### Prompt
Take the records below and extract, word for word, the lines from the one containing "a script that" through the final line, inclusive. Omit pictures.
§ §
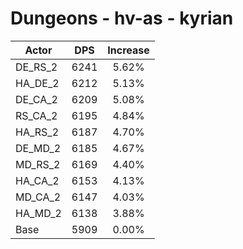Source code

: # Dungeons - hv-as - kyrian
| Actor | DPS | Increase |
|---|:---:|:---:|
|DE_RS_2|6241|5.62%|
|HA_DE_2|6212|5.13%|
|DE_CA_2|6209|5.08%|
|RS_CA_2|6195|4.84%|
|HA_RS_2|6187|4.70%|
|DE_MD_2|6185|4.67%|
|MD_RS_2|6169|4.40%|
|HA_CA_2|6153|4.13%|
|MD_CA_2|6147|4.03%|
|HA_MD_2|6138|3.88%|
|Base|5909|0.00%|
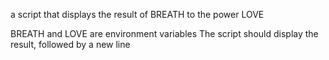 a script that displays the result of BREATH to the power LOVE

BREATH and LOVE are environment variables
The script should display the result, followed by a new line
§ §
### Result of this exercise
 a script that displays the result of BREATH to the power LOVE

BREATH and LOVE are environment variables
The script should display the result, followed by a new line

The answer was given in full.